Banyak yang memilih diam, karena takut. Banyak yang ikut-ikutan, karena “semua orang melakukannya”. Dan pelan-pelan, rantai itu tidak lagi terasa seperti belenggu. Ia dianggap bagian dari pakaian sehari-hari, sesuatu yang wajar, bahkan normal. Memerangi korupsi memerlukan keberanian yang tidak hanya ada di ruang sidang pengadilan, tetapi juga di ruang keluarga dan pertemanan. Keberanian untuk menolak pemberian yang tidak seharusnya diterima. Keberanian untuk melaporkan pelanggaran, meski tahu risiko yang menunggu. Perlawanan ini juga berarti membangun sistem yang sulit ditembus, bukan hanya mencari kambing hitam. 

Karena korupsi bukan hanya soal moral individu, tetapi juga soal celah yang dibiarkan terbuka. Kita membutuhkan undang-undang yang tegas, lembaga yang independen, dan budaya publik yang tidak memberi ruang bagi kompromi atas integritas. Kita sering menunjuk ke atas ketika bicara korupsi, seolah semua pelaku hanya berada di kursi tinggi. Tapi cermin yang jujur akan memperlihatkan wajah kita sendiri.

Ketika kita menyuap untuk mempercepat layanan, itu bentuk kecil dari korupsi. Ketika kita memanipulasi data untuk keuntungan pribadi, itu juga korupsi. Ia tidak lahir besar, ia tumbuh dari kebiasaan-kebiasaan kecil yang kita biarkan. Melihat cermin berarti mengakui bahwa perjuangan melawan korupsi bukan hanya tugas KPK, polisi, atau jaksa. Ia adalah tugas setiap warga negara yang ingin kemerdekaannya utuh, bukan hanya di atas kertas.

Harapan

Ada negara-negara yang berhasil membuat korupsi menjadi pengecualian, bukan kebiasaan.
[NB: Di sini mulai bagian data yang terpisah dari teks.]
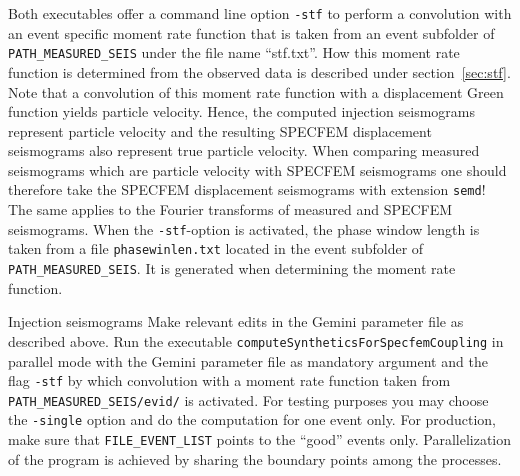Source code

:  Both executables offer a command line option \verb+-stf+ to perform a convolution with an event specific moment rate function that is taken from an event subfolder of \verb+PATH_MEASURED_SEIS+ under the file name ``stf.txt''. How this moment rate function is determined from the observed data is described under section~\ref{sec:stf}. Note that a convolution of this moment rate function with a displacement Green function yields particle velocity. Hence, the computed injection seismograms represent particle velocity and the resulting SPECFEM displacement seismograms also represent true particle velocity. When comparing measured seismograms which are particle velocity with SPECFEM seismograms one should therefore take the SPECFEM displacement seismograms with extension \verb+semd+! The same applies to the Fourier transforms of measured and SPECFEM seismograms. When the \verb+-stf+-option is activated, the phase window length is taken from a file \verb+phasewinlen.txt+ located in the event subfolder of \verb+PATH_MEASURED_SEIS+. It is generated when determining the moment rate function.
%
\begin{actionbox}[label={action:injection-seismograms},float=h!]{Injection seismograms}
   Make relevant edits in the Gemini parameter file as described above. Run the executable \verb+computeSyntheticsForSpecfemCoupling+ in parallel mode with the Gemini parameter file as mandatory argument and the flag \verb+-stf+ by which convolution with a moment rate function taken from \verb+PATH_MEASURED_SEIS/evid/+ is activated. For testing purposes you may choose the \verb+-single+ option and do the computation for one event only. For production, make sure that \verb+FILE_EVENT_LIST+ points to the ``good'' events only. Parallelization of the program is achieved by sharing the boundary points among the processes.
\end{actionbox}
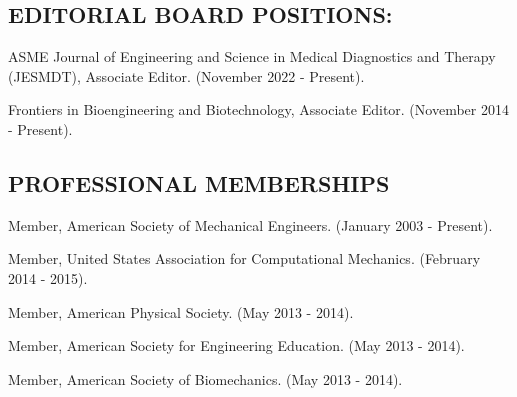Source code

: \documentclass[11pt]{article}
\begin{document}
\subsection{EDITORIAL BOARD POSITIONS:}\label{editorial-board-positions}

ASME Journal of Engineering and Science in Medical Diagnostics and
Therapy (JESMDT), Associate Editor. 
(November 2022 - Present).

Frontiers in Bioengineering and Biotechnology, Associate Editor.
(November 2014 - Present).

\subsection{PROFESSIONAL MEMBERSHIPS}\label{professional-memberships}

Member, American Society of Mechanical Engineers. 
(January 2003 -
Present).

Member, United States Association for Computational Mechanics. 
(February
2014 - 2015).

Member, American Physical Society. 
(May 2013 - 2014).

Member, American Society for Engineering Education. 
(May 2013 - 2014).

Member, American Society of Biomechanics. 
(May 2013 - 2014).
\end{document}
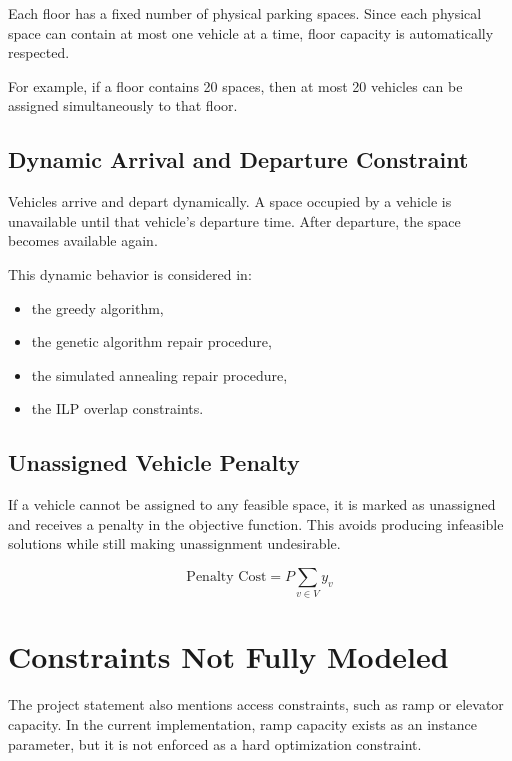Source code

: \documentclass[12pt,a4paper]{article}
\begin{document}
Each floor has a fixed number of physical parking spaces. Since each physical space can contain at most one vehicle at a time, floor capacity is automatically respected.

For example, if a floor contains 20 spaces, then at most 20 vehicles can be assigned simultaneously to that floor.

\subsection{Dynamic Arrival and Departure Constraint}

Vehicles arrive and depart dynamically. A space occupied by a vehicle is unavailable until that vehicle's departure time. After departure, the space becomes available again.

This dynamic behavior is considered in:

\begin{itemize}
    \item the greedy algorithm,
    \item the genetic algorithm repair procedure,
    \item the simulated annealing repair procedure,
    \item the ILP overlap constraints.
\end{itemize}

\subsection{Unassigned Vehicle Penalty}

If a vehicle cannot be assigned to any feasible space, it is marked as unassigned and receives a penalty in the objective function. This avoids producing infeasible solutions while still making unassignment undesirable.

\begin{equation}
\text{Penalty Cost} = P \sum_{v \in V} y_v
\end{equation}

\section{Constraints Not Fully Modeled}

The project statement also mentions access constraints, such as ramp or elevator capacity. In the current implementation, ramp capacity exists as an instance parameter, but it is not enforced as a hard optimization constraint.
\end{document}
Mereka melindungi pelapor pelanggaran, membuka akses informasi publik, dan menegakkan hukum tanpa pandang bulu. Indonesia bisa menuju ke sana. Tapi ia memerlukan kemauan politik yang tulus, bukan sekadar pencitraan. Ia memerlukan warga yang berani mengawasi dan media yang bebas mengungkap. Ia memerlukan hakim yang tidak tergoda oleh janji-janji, dan birokrat yang percaya bahwa integritas lebih berharga daripada kekayaan. Harapan ini tidak lahir dari mimpi kosong. 
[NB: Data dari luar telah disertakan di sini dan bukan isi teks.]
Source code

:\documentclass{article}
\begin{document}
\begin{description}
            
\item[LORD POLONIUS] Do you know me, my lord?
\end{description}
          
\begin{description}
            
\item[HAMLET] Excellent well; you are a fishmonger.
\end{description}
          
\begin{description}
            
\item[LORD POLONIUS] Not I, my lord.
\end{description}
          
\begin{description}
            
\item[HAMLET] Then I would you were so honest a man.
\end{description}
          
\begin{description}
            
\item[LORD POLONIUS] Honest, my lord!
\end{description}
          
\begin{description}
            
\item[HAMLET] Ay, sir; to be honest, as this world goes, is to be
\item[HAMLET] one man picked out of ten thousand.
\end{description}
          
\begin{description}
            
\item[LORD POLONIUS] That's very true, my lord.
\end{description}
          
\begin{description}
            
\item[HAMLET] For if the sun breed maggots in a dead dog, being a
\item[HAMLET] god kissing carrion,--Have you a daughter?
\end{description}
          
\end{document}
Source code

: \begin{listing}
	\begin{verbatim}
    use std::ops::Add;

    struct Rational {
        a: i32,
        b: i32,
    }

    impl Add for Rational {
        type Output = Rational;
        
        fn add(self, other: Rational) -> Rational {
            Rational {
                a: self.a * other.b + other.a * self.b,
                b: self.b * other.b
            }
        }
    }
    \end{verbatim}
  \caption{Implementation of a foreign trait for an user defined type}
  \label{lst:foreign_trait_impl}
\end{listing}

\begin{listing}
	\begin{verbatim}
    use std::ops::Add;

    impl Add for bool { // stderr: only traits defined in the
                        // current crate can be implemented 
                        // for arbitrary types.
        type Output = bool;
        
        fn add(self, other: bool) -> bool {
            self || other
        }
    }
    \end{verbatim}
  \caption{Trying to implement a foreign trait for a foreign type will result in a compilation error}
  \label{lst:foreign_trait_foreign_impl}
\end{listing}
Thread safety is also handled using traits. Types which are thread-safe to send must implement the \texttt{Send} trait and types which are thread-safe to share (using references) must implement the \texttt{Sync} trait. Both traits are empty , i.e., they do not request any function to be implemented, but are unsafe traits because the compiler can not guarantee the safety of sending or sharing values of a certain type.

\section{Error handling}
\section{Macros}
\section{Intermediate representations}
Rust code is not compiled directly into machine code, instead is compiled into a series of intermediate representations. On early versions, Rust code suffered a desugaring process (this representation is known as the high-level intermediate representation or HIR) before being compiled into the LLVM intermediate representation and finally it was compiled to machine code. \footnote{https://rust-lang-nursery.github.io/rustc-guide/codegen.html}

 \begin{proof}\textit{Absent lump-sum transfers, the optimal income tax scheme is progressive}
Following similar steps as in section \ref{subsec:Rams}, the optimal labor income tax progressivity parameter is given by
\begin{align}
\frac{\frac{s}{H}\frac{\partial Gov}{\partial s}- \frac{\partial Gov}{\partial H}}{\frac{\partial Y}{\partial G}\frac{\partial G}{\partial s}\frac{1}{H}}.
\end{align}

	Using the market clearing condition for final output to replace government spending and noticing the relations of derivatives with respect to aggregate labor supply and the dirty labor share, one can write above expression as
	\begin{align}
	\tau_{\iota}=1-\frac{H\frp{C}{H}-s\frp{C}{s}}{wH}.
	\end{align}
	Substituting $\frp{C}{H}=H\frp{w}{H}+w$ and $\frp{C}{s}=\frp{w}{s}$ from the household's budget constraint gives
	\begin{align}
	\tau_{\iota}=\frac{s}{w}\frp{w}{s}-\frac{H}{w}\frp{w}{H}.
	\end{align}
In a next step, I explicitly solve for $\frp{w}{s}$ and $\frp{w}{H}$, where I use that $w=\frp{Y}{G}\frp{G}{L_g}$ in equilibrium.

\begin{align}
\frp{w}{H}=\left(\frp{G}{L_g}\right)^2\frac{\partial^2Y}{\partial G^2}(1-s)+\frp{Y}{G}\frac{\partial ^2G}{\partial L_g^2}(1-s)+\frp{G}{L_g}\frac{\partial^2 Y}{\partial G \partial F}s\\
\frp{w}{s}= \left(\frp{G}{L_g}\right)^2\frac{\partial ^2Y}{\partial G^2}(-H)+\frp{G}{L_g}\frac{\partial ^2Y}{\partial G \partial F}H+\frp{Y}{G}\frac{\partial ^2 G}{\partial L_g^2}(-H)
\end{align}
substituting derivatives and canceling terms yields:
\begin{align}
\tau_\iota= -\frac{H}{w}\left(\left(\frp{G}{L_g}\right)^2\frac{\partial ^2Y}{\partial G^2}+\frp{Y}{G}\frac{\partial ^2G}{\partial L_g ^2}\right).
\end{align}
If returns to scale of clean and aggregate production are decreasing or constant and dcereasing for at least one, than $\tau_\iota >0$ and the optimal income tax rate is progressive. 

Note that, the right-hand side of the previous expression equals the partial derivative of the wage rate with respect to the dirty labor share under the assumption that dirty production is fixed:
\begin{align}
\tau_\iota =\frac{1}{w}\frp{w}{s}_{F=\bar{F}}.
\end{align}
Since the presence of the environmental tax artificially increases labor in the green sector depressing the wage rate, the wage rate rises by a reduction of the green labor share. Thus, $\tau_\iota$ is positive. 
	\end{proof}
Ia lahir dari keyakinan bahwa bangsa yang pernah mengusir penjajah bisa juga mengusir perampok berseragam jabatan. Di pembukaan UUD 1945, para pendiri bangsa menulis janji: untuk melindungi segenap bangsa Indonesia dan seluruh tumpah darah Indonesia, memajukan kesejahteraan umum, mencerdaskan kehidupan bangsa. Tapi janji itu hanyalah teks mati jika dana pendidikan bocor, jika bantuan bencana diselewengkan, jika proyek infrastruktur lebih menguntungkan segelintir orang daripada rakyat banyak.
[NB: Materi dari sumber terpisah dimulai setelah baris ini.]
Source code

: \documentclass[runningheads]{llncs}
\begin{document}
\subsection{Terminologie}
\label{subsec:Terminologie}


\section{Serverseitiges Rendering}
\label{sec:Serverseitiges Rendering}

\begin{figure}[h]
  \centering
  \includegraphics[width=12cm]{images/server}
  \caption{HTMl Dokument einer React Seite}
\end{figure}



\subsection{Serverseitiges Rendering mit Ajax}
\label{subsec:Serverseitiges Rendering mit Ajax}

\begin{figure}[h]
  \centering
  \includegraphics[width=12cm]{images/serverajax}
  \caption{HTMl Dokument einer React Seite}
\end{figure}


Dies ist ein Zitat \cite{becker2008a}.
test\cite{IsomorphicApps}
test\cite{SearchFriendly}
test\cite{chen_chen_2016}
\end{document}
Menepati janji berarti memastikan bahwa setiap rupiah yang dikumpulkan dari pajak rakyat kembali untuk rakyat. Menepati janji berarti menolak godaan yang akan membuat kemerdekaan ini kosong makna. Pada akhirnya, kita dihadapkan pada pilihan yang sederhana, tapi menentukan: merdeka atau terjajah korupsi. Merdeka berarti hidup dalam sistem yang adil, di mana hukum berlaku untuk semua, di mana pejabat melayani, bukan memanfaatkan. Terjajah korupsi berarti hidup dalam ketidakpastian, di mana keadilan bisa dibeli dan kebenaran bisa disembunyikan.

Sejarah sudah memberi kita pelajaran: penjajahan tidak selalu datang dengan bendera asing. Ia bisa datang dengan senyum ramah, tanda tangan di dokumen, atau keputusan rapat yang diam-diam mengorbankan kepentingan rakyat. Merdeka atau terjajah—pilihan itu ada di tangan kita. Dan seperti dulu, kemerdekaan tidak akan datang dengan sendirinya. Ia harus diperjuangkan, setiap hari.